Baru kemarin kita lihat di Medsos, Wapres dituduh membuka Musyawarah Adat Batak versi satu faksi Batak saja dan dicibir faksi Batak lainnya. Kini apakah kita menunggu Jokowi dipermalukan dalam agenda Karnaval Kemerdekaan karena pakai istilah “kemerdekaan”.
Sementara spirit dan peristiwa berkaitan dengan kemerdekaan yang ada di depan hidung (Situs Rumah Pengasingan Bung Karno, Sutan Sjahrir dan H.Agus Salim) dinistakan?
Pada akhir Desember 1948, tiga pemimpin Republik Indonesia, yakni Bung Karno, Sjahrir, dan Haji Agus Salim, diasingkan ke Sumatera Utara, mula-mula ditempatkan di Brastagi lalu dipindahkan ke Prapat.
Kata Bung Karno: “Rumah kami letaknya di ketinggian di ujung semenanjung di atas tebing yang curam menghadap ke danau. Sangat indah pemandangan itu. Pun sukar untuk dimasuki. Di tiga sisi dia dikelilingi oleh air.”
Rumah pengasingan yang kecil di Prapat itu juga menjadi saksi kehidupan para pemimpin Republik yang tidak selalu harmonis. Seperti diakui Bung Karno sendiri, dirinya kerap bertengkar dengan Sjahrir.
Sejarahwan Asvi Warman Adam suatu hari meminta staf patik dampingi berkunjung ke rumah ini dalam rangka mengklarifikasi konflik Soekarno-Sjahrir lewat posisi kamar mandi dan tempat tidur. (Temuan ini kemudian ditulis pak Asvi di bukunya “Bung Karno dan Kemeja Arrow”).
Waktu hendak masuk ke kamar Bung Karno itu Pak Asvi alami sendiri bagaimana sulitnya bisa masuk mengingat situs itu sudah semacam penginapan eksklusif para pejabat dan pegawai Pemprovsu.
Dalam catatan sejarah , Sjahrir kemudian lebih dulu dibebaskan dari rumah tahanan ini. Ketika patik tahun 2010 ke Arsip Nasional Den Haag patik temukan banyak dokumen belum diungkap berkaitan dengan rumah tahanan ini.
Juga foto-foto yang belum ada ditayang di berbagai postingan internet. Patik ada merepro puluhan halaman dokumen yang masuk dalam kategori arsip rahasia Belanda di bawah nama “Geheim” di pojok Arsip.
Patik juga temukan beberapa telegram Bung Karno ada kepada Sjahrir dan Hatta yang menyetujui kedua pemimpin ini sebagai wakilnya dalam perundingan dengan Belanda.

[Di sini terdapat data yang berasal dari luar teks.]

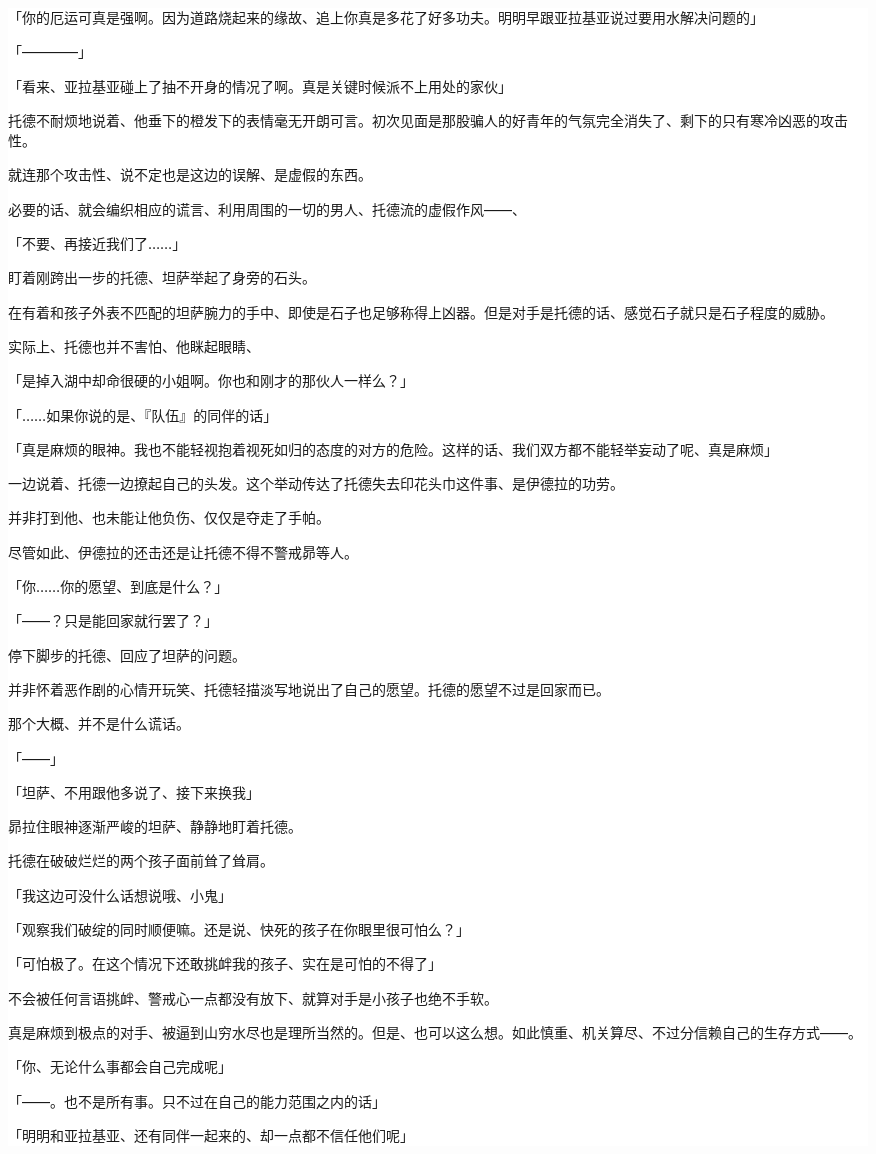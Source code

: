 「你的厄运可真是强啊。因为道路烧起来的缘故、追上你真是多花了好多功夫。明明早跟亚拉基亚说过要用水解决问题的」

「――――」

「看来、亚拉基亚碰上了抽不开身的情况了啊。真是关键时候派不上用处的家伙」

托德不耐烦地说着、他垂下的橙发下的表情毫无开朗可言。初次见面是那股骗人的好青年的气氛完全消失了、剩下的只有寒冷凶恶的攻击性。

就连那个攻击性、说不定也是这边的误解、是虚假的东西。

必要的话、就会编织相应的谎言、利用周围的一切的男人、托德流的虚假作风——、

「不要、再接近我们了……」

盯着刚跨出一步的托德、坦萨举起了身旁的石头。

在有着和孩子外表不匹配的坦萨腕力的手中、即使是石子也足够称得上凶器。但是对手是托德的话、感觉石子就只是石子程度的威胁。

实际上、托德也并不害怕、他眯起眼睛、

「是掉入湖中却命很硬的小姐啊。你也和刚才的那伙人一样么？」

「……如果你说的是、『队伍』的同伴的话」

「真是麻烦的眼神。我也不能轻视抱着视死如归的态度的对方的危险。这样的话、我们双方都不能轻举妄动了呢、真是麻烦」

一边说着、托德一边撩起自己的头发。这个举动传达了托德失去印花头巾这件事、是伊德拉的功劳。

并非打到他、也未能让他负伤、仅仅是夺走了手帕。

尽管如此、伊德拉的还击还是让托德不得不警戒昴等人。

「你……你的愿望、到底是什么？」

「――？只是能回家就行罢了？」

停下脚步的托德、回应了坦萨的问题。

并非怀着恶作剧的心情开玩笑、托德轻描淡写地说出了自己的愿望。托德的愿望不过是回家而已。

那个大概、并不是什么谎话。

「――」

「坦萨、不用跟他多说了、接下来换我」

昴拉住眼神逐渐严峻的坦萨、静静地盯着托德。

托德在破破烂烂的两个孩子面前耸了耸肩。

「我这边可没什么话想说哦、小鬼」

「观察我们破绽的同时顺便嘛。还是说、快死的孩子在你眼里很可怕么？」

「可怕极了。在这个情况下还敢挑衅我的孩子、实在是可怕的不得了」

不会被任何言语挑衅、警戒心一点都没有放下、就算对手是小孩子也绝不手软。

真是麻烦到极点的对手、被逼到山穷水尽也是理所当然的。但是、也可以这么想。如此慎重、机关算尽、不过分信赖自己的生存方式——。

「你、无论什么事都会自己完成呢」

「――。也不是所有事。只不过在自己的能力范围之内的话」

「明明和亚拉基亚、还有同伴一起来的、却一点都不信任他们呢」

Ada juga telegram Bung Karno yang menyebut Sjahrir sebagai “Penasehat Presiden RI”.
Dokumen dari rumah ini (termasuk hasil interogasi Belanda, tawaran-tawaran dan rayuan Belanda) banyak yang belum diungkap dalam sejarah.
Sayangnya rumah ini tidak begitu dikenal dalam sejarah Indonesia dan ruang dalamnya sulit dimasuki masyarakat umum sebagai situs sejarah karena dijadikan mess peristirahatan pejabat Pemprovsu.

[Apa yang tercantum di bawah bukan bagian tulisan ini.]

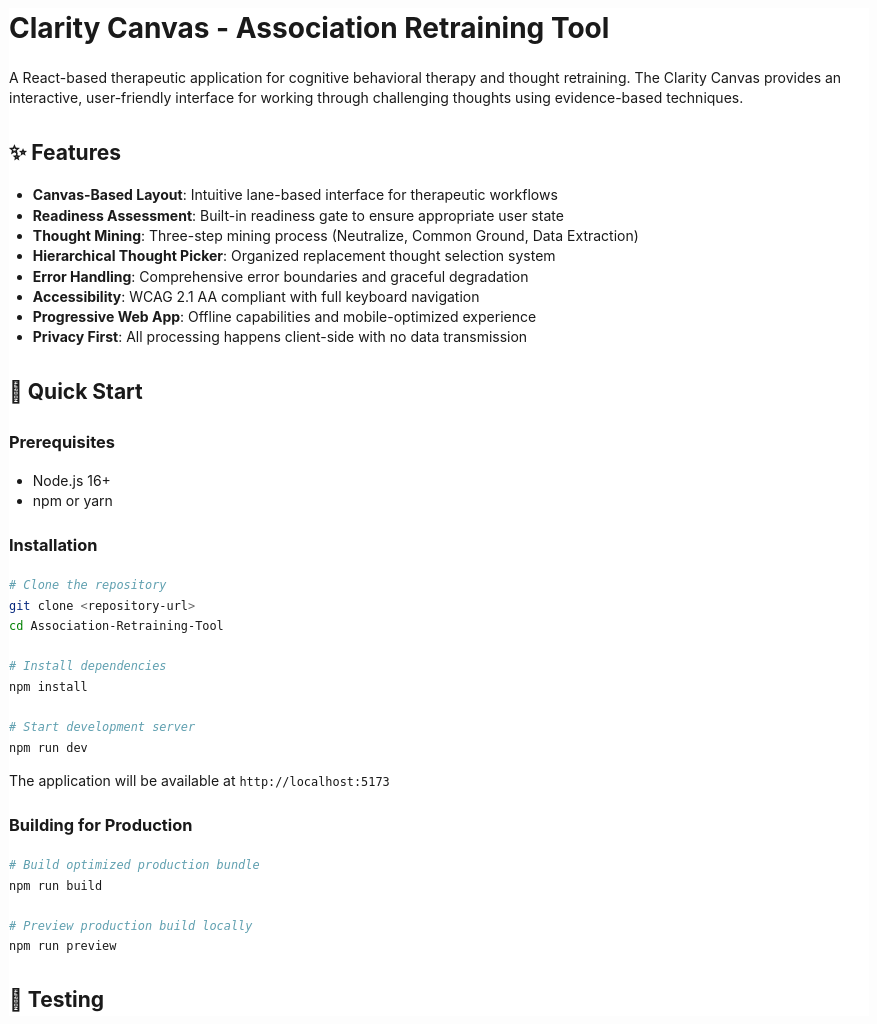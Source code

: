 # Clarity Canvas - Association Retraining Tool

A React-based therapeutic application for cognitive behavioral therapy and thought retraining. The Clarity Canvas provides an interactive, user-friendly interface for working through challenging thoughts using evidence-based techniques.

## ✨ Features

- **Canvas-Based Layout**: Intuitive lane-based interface for therapeutic workflows
- **Readiness Assessment**: Built-in readiness gate to ensure appropriate user state
- **Thought Mining**: Three-step mining process (Neutralize, Common Ground, Data Extraction)
- **Hierarchical Thought Picker**: Organized replacement thought selection system
- **Error Handling**: Comprehensive error boundaries and graceful degradation
- **Accessibility**: WCAG 2.1 AA compliant with full keyboard navigation
- **Progressive Web App**: Offline capabilities and mobile-optimized experience
- **Privacy First**: All processing happens client-side with no data transmission

## 🚀 Quick Start

### Prerequisites

- Node.js 16+ 
- npm or yarn

### Installation

```bash
# Clone the repository
git clone <repository-url>
cd Association-Retraining-Tool

# Install dependencies
npm install

# Start development server
npm run dev
```

The application will be available at `http://localhost:5173`

### Building for Production

```bash
# Build optimized production bundle
npm run build

# Preview production build locally
npm run preview
```

## 🧪 Testing
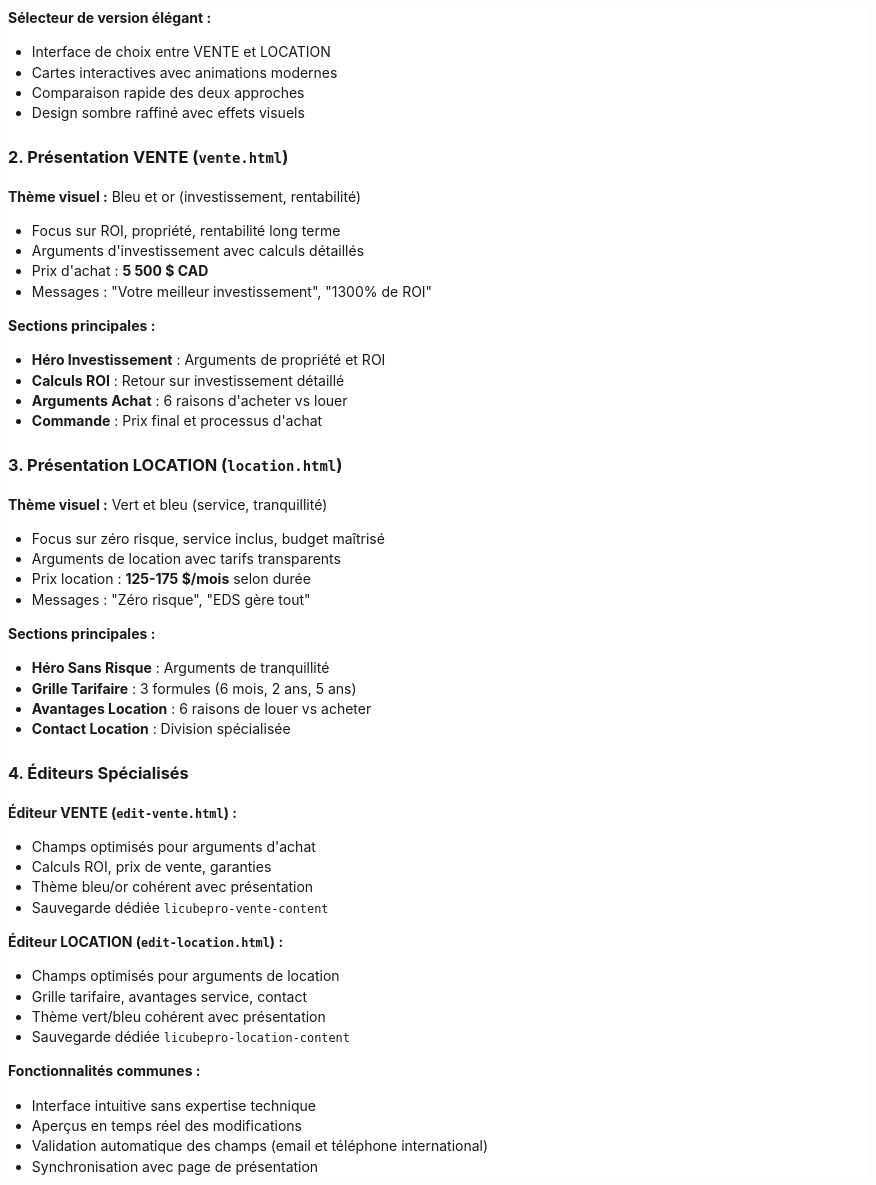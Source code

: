 **Sélecteur de version élégant :**
- Interface de choix entre VENTE et LOCATION
- Cartes interactives avec animations modernes
- Comparaison rapide des deux approches
- Design sombre raffiné avec effets visuels

### 2. Présentation VENTE (`vente.html`)

**Thème visuel :** Bleu et or (investissement, rentabilité)
- Focus sur ROI, propriété, rentabilité long terme
- Arguments d'investissement avec calculs détaillés  
- Prix d'achat : **5 500 $ CAD**
- Messages : "Votre meilleur investissement", "1300% de ROI"

**Sections principales :**
- **Héro Investissement** : Arguments de propriété et ROI
- **Calculs ROI** : Retour sur investissement détaillé
- **Arguments Achat** : 6 raisons d'acheter vs louer
- **Commande** : Prix final et processus d'achat

### 3. Présentation LOCATION (`location.html`)

**Thème visuel :** Vert et bleu (service, tranquillité) 
- Focus sur zéro risque, service inclus, budget maîtrisé
- Arguments de location avec tarifs transparents
- Prix location : **125-175 $/mois** selon durée
- Messages : "Zéro risque", "EDS gère tout"

**Sections principales :**
- **Héro Sans Risque** : Arguments de tranquillité
- **Grille Tarifaire** : 3 formules (6 mois, 2 ans, 5 ans)  
- **Avantages Location** : 6 raisons de louer vs acheter
- **Contact Location** : Division spécialisée

### 4. Éditeurs Spécialisés

**Éditeur VENTE (`edit-vente.html`) :**
- Champs optimisés pour arguments d'achat
- Calculs ROI, prix de vente, garanties
- Thème bleu/or cohérent avec présentation
- Sauvegarde dédiée `licubepro-vente-content`

**Éditeur LOCATION (`edit-location.html`) :**
- Champs optimisés pour arguments de location  
- Grille tarifaire, avantages service, contact
- Thème vert/bleu cohérent avec présentation
- Sauvegarde dédiée `licubepro-location-content`

**Fonctionnalités communes :**
- Interface intuitive sans expertise technique
- Aperçus en temps réel des modifications
- Validation automatique des champs (email et téléphone international)
- Synchronisation avec page de présentation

Seharusnya rumah ini dijadikan Museum atau rumah Sejarah Nasional dan tidak dijadikan Mess Pemrovsu lagi agar semua lapisan masyarakat khususnya generasi muda leluasa mendapat pembelajaran sejarah dari rumah yang sangat historis ini.
Pemerintah pusat harusnya mengambil alih rumah ini untuk dijadikan museum atau memaksa Pemprovsu membatalkan ini jadi penginapan.

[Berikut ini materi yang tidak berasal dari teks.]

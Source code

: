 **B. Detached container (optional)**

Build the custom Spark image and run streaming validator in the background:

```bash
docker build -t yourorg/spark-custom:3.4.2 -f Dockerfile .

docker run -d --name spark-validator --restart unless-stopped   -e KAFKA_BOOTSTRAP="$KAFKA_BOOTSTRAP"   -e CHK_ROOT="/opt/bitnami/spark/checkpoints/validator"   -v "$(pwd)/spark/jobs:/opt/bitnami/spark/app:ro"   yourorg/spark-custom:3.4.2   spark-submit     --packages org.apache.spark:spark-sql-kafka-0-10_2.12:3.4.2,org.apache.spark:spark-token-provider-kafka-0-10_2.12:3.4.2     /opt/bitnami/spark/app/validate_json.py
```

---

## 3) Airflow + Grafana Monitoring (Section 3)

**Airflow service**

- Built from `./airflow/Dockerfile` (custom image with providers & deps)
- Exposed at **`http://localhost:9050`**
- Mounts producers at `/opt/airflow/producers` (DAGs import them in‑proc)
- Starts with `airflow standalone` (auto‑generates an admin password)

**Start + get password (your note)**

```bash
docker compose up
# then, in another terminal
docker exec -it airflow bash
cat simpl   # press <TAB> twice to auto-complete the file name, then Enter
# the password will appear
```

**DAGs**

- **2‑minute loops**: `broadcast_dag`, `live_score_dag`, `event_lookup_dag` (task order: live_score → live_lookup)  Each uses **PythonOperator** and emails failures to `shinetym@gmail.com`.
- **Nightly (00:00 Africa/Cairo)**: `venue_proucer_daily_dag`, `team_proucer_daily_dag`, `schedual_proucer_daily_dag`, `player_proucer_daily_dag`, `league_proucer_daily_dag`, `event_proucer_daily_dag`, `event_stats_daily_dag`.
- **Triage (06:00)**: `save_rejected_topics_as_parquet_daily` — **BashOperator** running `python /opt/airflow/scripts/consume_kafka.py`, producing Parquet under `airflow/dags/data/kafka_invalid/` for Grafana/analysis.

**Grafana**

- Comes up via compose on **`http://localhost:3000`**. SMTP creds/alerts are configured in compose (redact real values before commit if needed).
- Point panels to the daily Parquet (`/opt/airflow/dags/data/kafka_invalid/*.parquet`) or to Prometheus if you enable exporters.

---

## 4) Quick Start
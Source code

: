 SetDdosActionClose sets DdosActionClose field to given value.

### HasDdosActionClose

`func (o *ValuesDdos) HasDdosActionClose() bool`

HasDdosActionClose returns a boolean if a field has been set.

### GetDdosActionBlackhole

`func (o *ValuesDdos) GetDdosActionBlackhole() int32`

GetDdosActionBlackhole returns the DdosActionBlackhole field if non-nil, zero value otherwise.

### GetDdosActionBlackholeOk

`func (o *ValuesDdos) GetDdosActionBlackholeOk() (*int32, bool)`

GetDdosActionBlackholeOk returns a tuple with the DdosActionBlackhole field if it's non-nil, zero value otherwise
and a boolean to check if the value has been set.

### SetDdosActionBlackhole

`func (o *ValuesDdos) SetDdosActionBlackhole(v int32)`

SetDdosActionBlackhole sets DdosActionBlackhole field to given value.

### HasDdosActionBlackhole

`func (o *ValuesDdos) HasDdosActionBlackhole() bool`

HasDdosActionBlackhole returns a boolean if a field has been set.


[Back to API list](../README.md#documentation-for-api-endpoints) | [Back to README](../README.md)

Banyak kisah orang kecewa setelah datang jauh-jauh sampai di sini tidak boleh masuk karena “Tuan Besar Pemprovsu lagi nginap”, atau mungkin kamar lagi disewakan.
Karnaval Kemerdekaan harusnya secara cerdas memasukkan situs rumah Bung Karno ini jadi objek kunjungan “kemerdekaan”, dibuka untuk umum, mengisinya dengan pameran, pemutaran film sejarah atau diskusi.
Penanaman nilai-nilai kebangsaan bukan hanya dalam pidato-pidato formal yang semakin memuakkan itu, tapi lewat kunjungan ke situs Bung Karno yang mengharukan ini.
Dua bulan lebih 3 tokoh pendiri bangsa di sekap di sini. Dan kini situsnya diabaikan saat bangsa yang mereka perjuangkan kemerdekaannya itu sedang pesta pora Karnaval Kemerdekaan berbiaya milyaran rupiah.
Entahlah kalau kita tidak punya rasa malu lagi kepada para pejuang yang pernah kesepian ditawan di tempat itu. (Ichwan Azhari/pojoksumut)
Kata berita, Presiden Jokowi akan menghadiri “Karnaval Kemerdekaan Pesona Toba 2016”, yang nampak super mewah sampai buat panggung di atas air tapi sekaligus mempermalukan kecerdasan kita sebagai bangsa.
Mempermalukan kecerdasan karena judulnya Karnaval Kemerdekaan (bulan Agustus), tapi spirit berkaitan dengan sejarah kemerdekaan di Prapat, patik lihat tidak ada dalam agenda program.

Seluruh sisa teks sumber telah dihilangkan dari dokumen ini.